(Saved entries)
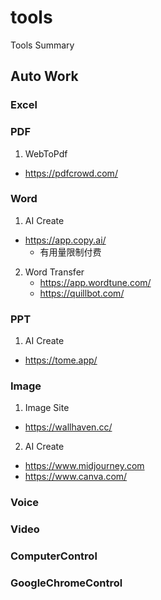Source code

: # tools
Tools Summary

## Auto Work

### Excel

### PDF
1. WebToPdf
  - https://pdfcrowd.com/

### Word
1. AI Create
  - https://app.copy.ai/  
    - 有用量限制付费
2. Word Transfer
    - https://app.wordtune.com/
    - https://quillbot.com/
### PPT
1. AI Create
  - https://tome.app/
 
### Image
1. Image Site
  - https://wallhaven.cc/
2. AI Create
  - https://www.midjourney.com
  - https://www.canva.com/
  
### Voice

### Video

### ComputerControl

### GoogleChromeControl

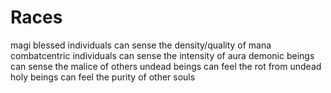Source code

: # Races

magi blessed individuals can sense the density/quality of mana
combatcentric individuals can sense the intensity of aura
demonic beings can sense the malice of others 
undead beings can feel the rot from undead
holy beings can feel the purity of other souls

> ABOUT THIS EXERCISE
Reproduce every record above exactly, but leave out the pictures.

> FINAL ANSWER
Source code

: # tools
Tools Summary

## Auto Work

### Excel

### PDF
1. WebToPdf
  - https://pdfcrowd.com/

### Word
1. AI Create
  - https://app.copy.ai/  
    - 有用量限制付费
2. Word Transfer
    - https://app.wordtune.com/
    - https://quillbot.com/
### PPT
1. AI Create
  - https://tome.app/
 
### Image
1. Image Site
  - https://wallhaven.cc/
2. AI Create
  - https://www.midjourney.com
  - https://www.canva.com/
  
### Voice

### Video

### ComputerControl

### GoogleChromeControl

Source code

: # Races

magi blessed individuals can sense the density/quality of mana
combatcentric individuals can sense the intensity of aura
demonic beings can sense the malice of others 
undead beings can feel the rot from undead
holy beings can feel the purity of other souls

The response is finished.